Start of SOURCE MATERIAL

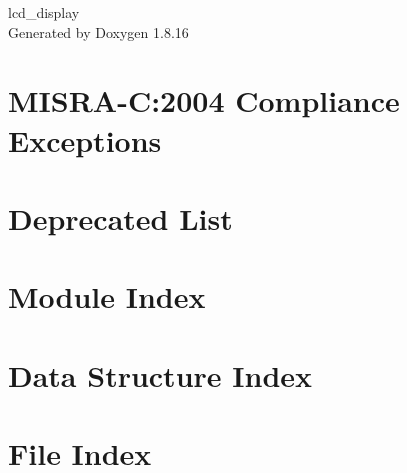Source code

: \let\mypdfximage\pdfximage\def\pdfximage{\immediate\mypdfximage}\documentclass[twoside]{book}
\newcommand{\+}{\discretionary{\mbox{\scriptsize$\hookleftarrow$}}{}{}}
\newcommand{\clearemptydoublepage}{%
  \newpage{\pagestyle{empty}\cleardoublepage}%
}
\begin{document}
\hypersetup{pageanchor=false,
             bookmarksnumbered=true,
             pdfencoding=unicode
            }
\begin{titlepage}
\vspace*{7cm}
\begin{center}%
{\Large lcd\+\_\+display }\\
\vspace*{1cm}
{\large Generated by Doxygen 1.8.16}\\
\end{center}
\end{titlepage}
\clearemptydoublepage
{}
\tableofcontents
\clearemptydoublepage
{}
\hypersetup{pageanchor=true}

\chapter{M\+I\+S\+R\+A-\/C\+:2004 Compliance Exceptions}
\label{_c_m_s_i_s__m_i_s_r_a__exceptions}

\chapter{Deprecated List}
\label{deprecated}

\chapter{Module Index}

\chapter{Data Structure Index}

\chapter{File Index}

\end{document}
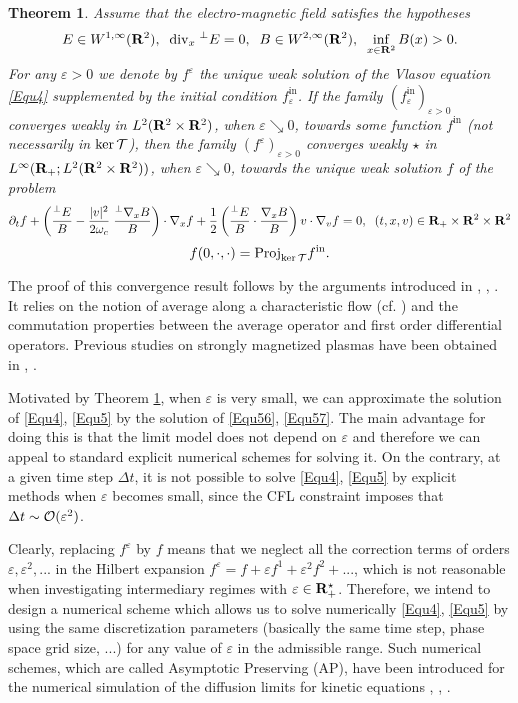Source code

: \documentclass[12pt, a4paper]{article}
\providecommand\mathbb{\bf}
\newcommand\R{{\mathbb R}}
\newtheorem{thm}{Theorem}[section]
\newcommand{\eps}[0]{
\varepsilon}
\newcommand{\fe}[0]{
f ^\varepsilon}
\newcommand{\fo}[0]{
f ^1}
\newcommand{\fin}[0]{
f ^{\mathrm{in}}}
\newcommand{\fine}[0]{
f ^{\mathrm{in}}_{\varepsilon}}
\newcommand{\Divx}[0]{
\mathrm{div}_x}
\newcommand{\ltxv}[0]{
L^2(\R ^2 \times \R ^2)}
\begin{document}
\begin{thm}
\label{WeakConv} Assume that the electro-magnetic field satisfies the hypotheses 
$$
E \in W^{1,\infty} (\R^2), \;\;\Divx \;^\perp E = 0,\;\;B \in W^{2,\infty}(\R^2),\;\;\inf _{x \in \R^2} B(x) >0.
$$
For any $\eps >0$ we denote by $\fe$ the unique weak solution of the Vlasov equation \eqref{Equ4} supplemented by the initial condition $\fine$. If the family $(\fine )_{\eps >0}$ converges weakly in $\ltxv$, when $\eps \searrow 0$, towards some function $\fin$ (not necessarily in $\ker {\cal T}$), then the family $(\fe)_{\eps>0}$  converges weakly $\star$ in $L^\infty( \R_+; \ltxv)$, when $\eps \searrow 0$, towards the unique weak solution $f$ of the problem
\begin{equation}
\label{Equ56} \partial _t f + \left ( \frac{^\perp E}{B} - \frac{|v|^2}{2 \omega _c} \;\frac{^\perp \nabla _x B}{B}     \right ) \cdot \nabla _x f + \frac{1}{2} \left ( \frac{^\perp E}{B} \cdot \frac{\nabla _x B}{B}  \right ) v \cdot \nabla _v f = 0,\;\;(t,x,v) \in \R_+ \times \R ^2\times \R ^2
\end{equation}
\begin{equation}
\label{Equ57} f(0,\cdot, \cdot) = \mathrm{Proj} _{\ker {\cal T}} \fin.
\end{equation}
\end{thm}
The proof of this convergence result follows by the arguments introduced in \cite{BosAsyAna}, \cite{BosGuidCent3D}, \cite{Bos12}. It relies on the notion of average along a characteristic flow (cf. \cite{BosTraSin}) and the commutation properties between the average operator and first order differential operators. Previous studies on strongly magnetized plasmas have been obtained in \cite{FreSon98}, \cite{FreSon01}.

Motivated by Theorem \ref{WeakConv}, when $\eps$ is very small, we can approximate the solution of \eqref{Equ4}, \eqref{Equ5} by the solution of \eqref{Equ56}, \eqref{Equ57}. The main advantage for doing this is that the limit model does not depend on $\eps$ and therefore we can appeal to standard explicit numerical schemes for solving it. On the contrary, at a given time step $\Delta t$, it is not possible to solve \eqref{Equ4}, \eqref{Equ5} by explicit methods when $\eps$ becomes small, since the CFL constraint imposes that $\Delta t \sim {\cal O} (\eps ^2)$. 

Clearly, replacing $\fe$ by $f$ means that we neglect all the correction terms of orders $\eps, \eps ^2, ...$ in the Hilbert expansion $\fe = f + \eps \fo + \eps ^2 f ^2 + ...$, which is not reasonable when investigating intermediary regimes with $\eps \in \R_+ ^\star$. Therefore, we intend to design a numerical scheme which allows us to solve numerically \eqref{Equ4}, \eqref{Equ5} by using the same discretization parameters (basically the same time step, phase space grid size, ...) for any value of $\eps$ in the admissible range. Such numerical schemes, which are called Asymptotic Preserving (AP), have been introduced for the numerical simulation of the diffusion limits for kinetic equations \cite{Kla98}, \cite{Kla99}, \cite{JinParTos00}.
\end{document}
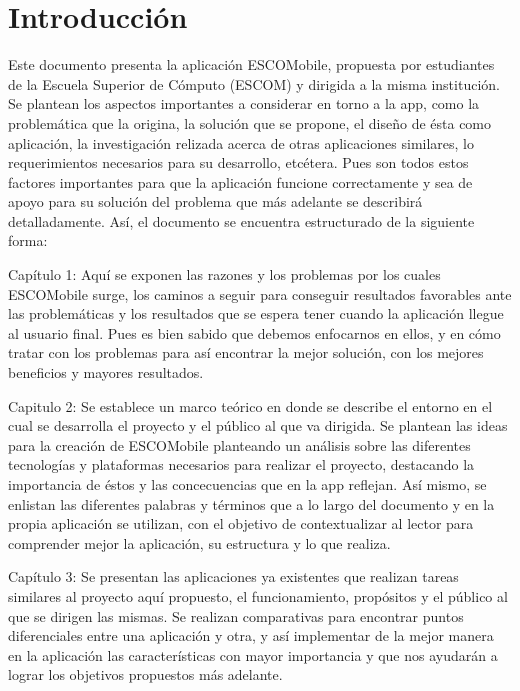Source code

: \section{Introducción}

\noindent
Este documento presenta la aplicación ESCOMobile, propuesta por estudiantes de la Escuela Superior de Cómputo (ESCOM) y dirigida a la misma institución. Se plantean los aspectos importantes a considerar en torno a la app, como la problemática que la origina, la solución que se propone, el diseño de ésta como aplicación, la investigación relizada acerca de otras aplicaciones similares, lo requerimientos necesarios para su desarrollo, etcétera. Pues son todos estos factores importantes para que la aplicación funcione correctamente y sea de apoyo para su solución del problema que más adelante se describirá detalladamente. Así, el documento se encuentra estructurado de la siguiente forma:
\newline

\noindent
Capítulo 1: Aquí se exponen las razones y los problemas por los cuales ESCOMobile surge, los caminos a seguir para conseguir resultados favorables ante las problemáticas y los resultados que se espera tener cuando la aplicación llegue al usuario final. Pues es bien sabido que debemos enfocarnos en ellos, y en cómo tratar con los problemas para así encontrar la mejor solución, con los mejores beneficios y mayores resultados. 
\newline

\noindent
Capitulo 2: Se establece un marco teórico en donde se describe el entorno en el cual se desarrolla el proyecto y el público al que va dirigida. Se plantean las ideas para la creación de ESCOMobile planteando un análisis sobre las diferentes tecnologías y plataformas necesarios para realizar el proyecto, destacando la importancia de éstos y las concecuencias que en la app reflejan. Así mismo, se enlistan las diferentes palabras y términos que a lo largo del documento y en la propia aplicación se utilizan, con el objetivo de contextualizar al lector para comprender mejor la aplicación, su estructura y lo que realiza.
\newline	

\noindent
Capítulo 3: Se presentan las aplicaciones ya existentes que realizan tareas similares al proyecto aquí propuesto, el funcionamiento, propósitos y el público al que se dirigen las mismas. Se realizan comparativas para encontrar puntos diferenciales entre una aplicación y otra, y así implementar de la mejor manera en la aplicación las características con mayor importancia y que nos ayudarán a lograr los objetivos propuestos más adelante.
\newline 

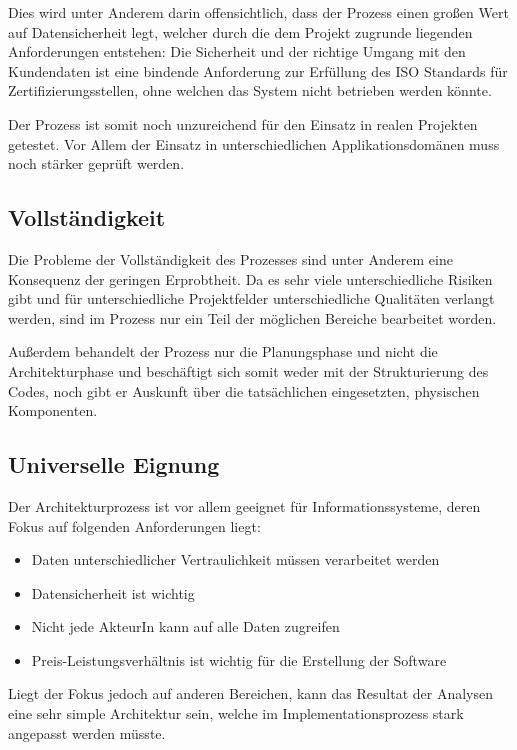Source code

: Dies wird unter Anderem darin offensichtlich, dass der Prozess einen großen Wert auf Datensicherheit legt, welcher durch die dem Projekt zugrunde liegenden Anforderungen entstehen: Die Sicherheit und der richtige Umgang mit den Kundendaten ist eine bindende Anforderung zur Erfüllung des ISO Standards für Zertifizierungsstellen, ohne welchen das System nicht betrieben werden könnte. \cite{ISO_CERT}

Der Prozess ist somit noch unzureichend für den Einsatz in realen Projekten getestet. Vor Allem der Einsatz in unterschiedlichen Applikationsdomänen muss noch stärker geprüft werden.

\subsection{Vollständigkeit}
Die Probleme der Vollständigkeit des Prozesses sind unter Anderem eine Konsequenz der geringen Erprobtheit. Da es sehr viele unterschiedliche Risiken gibt und für unterschiedliche Projektfelder unterschiedliche Qualitäten verlangt werden, sind im Prozess nur ein Teil der möglichen Bereiche bearbeitet worden.

Außerdem behandelt der Prozess nur die Planungsphase und nicht die Architekturphase und beschäftigt sich somit weder mit der Strukturierung des Codes, noch gibt er Auskunft über die tatsächlichen eingesetzten, physischen Komponenten.


\subsection{Universelle Eignung}
Der Architekturprozess ist vor allem geeignet für Informationssysteme, deren Fokus auf folgenden Anforderungen liegt:

\begin{itemize}
  \item Daten unterschiedlicher Vertraulichkeit müssen verarbeitet werden
  \item Datensicherheit ist wichtig
  \item Nicht jede AkteurIn kann auf alle Daten zugreifen
  \item Preis-Leistungsverhältnis ist wichtig für die Erstellung der Software
\end{itemize}

Liegt der Fokus jedoch auf anderen Bereichen, kann das Resultat der Analysen eine sehr simple Architektur sein, welche im Implementationsprozess stark angepasst werden müsste.

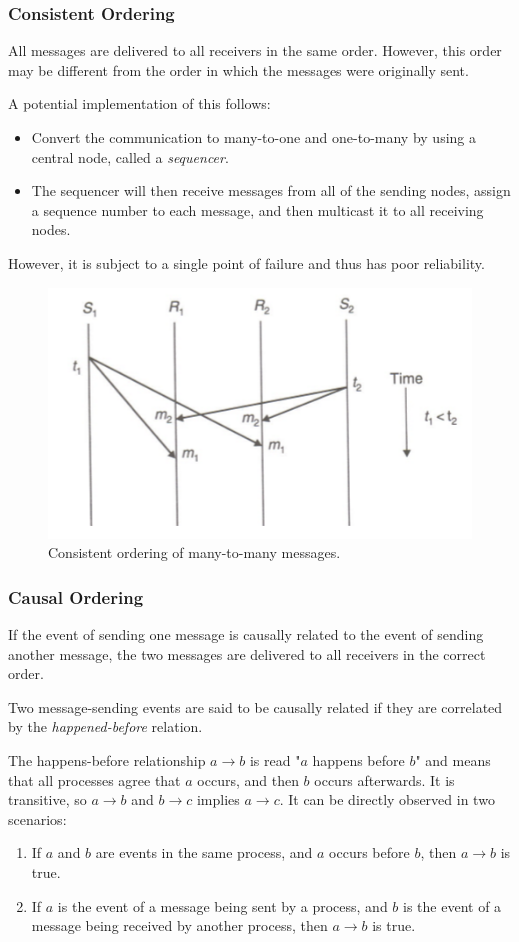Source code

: \subsubsection{Consistent Ordering}
All messages are delivered to all receivers in the same order. However, this order may be different from the order in which the messages were originally sent.

A potential implementation of this follows: \begin{itemize}
\item Convert the communication to many-to-one and one-to-many by using a central node, called a \textit{sequencer}.
\item The sequencer will then receive messages from all of the sending nodes, assign a sequence number to each message, and then multicast it to all receiving nodes.
\end{itemize}

However, it is subject to a single point of failure and thus has poor reliability.

\begin{figure}[h]
\centering
\includegraphics[width=0.7\linewidth]{figures/screenshot021}
\caption{Consistent ordering of many-to-many messages.}
\label{fig:screenshot021}
\end{figure}

\subsubsection{Causal Ordering}
\label{sssec:causalordering}
If the event of sending one message is causally related to the event of sending another message, the two messages are delivered to all receivers in the correct order.

Two message-sending events are said to be causally related if they are correlated by the \textit{happened-before} relation.

The happens-before relationship $a \rightarrow b$ is read "$a$ happens before $b$" and means that all processes agree that $a$ occurs, and then $b$ occurs afterwards. It is transitive, so $a \rightarrow b$ and $b \rightarrow c$ implies $a \rightarrow c$. It can be directly observed in two scenarios: \begin{enumerate}
\item If $a$ and $b$ are events in the same process, and $a$ occurs before $b$, then $a \rightarrow b$ is true.
\item If $a$ is the event of a message being sent by a process, and $b$ is the event of a message being received by another process, then $a \rightarrow b$ is true.
\end{enumerate}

End of SOURCE MATERIAL

BRIEF: Output nothing but the lines from the one containing "process, then $a \rightarrow b$ is true." through the last line of the data, exactly as they stand.

REPLY:
\item If $a$ is the event of a message being sent by a process, and $b$ is the event of a message being received by another process, then $a \rightarrow b$ is true.
\end{enumerate}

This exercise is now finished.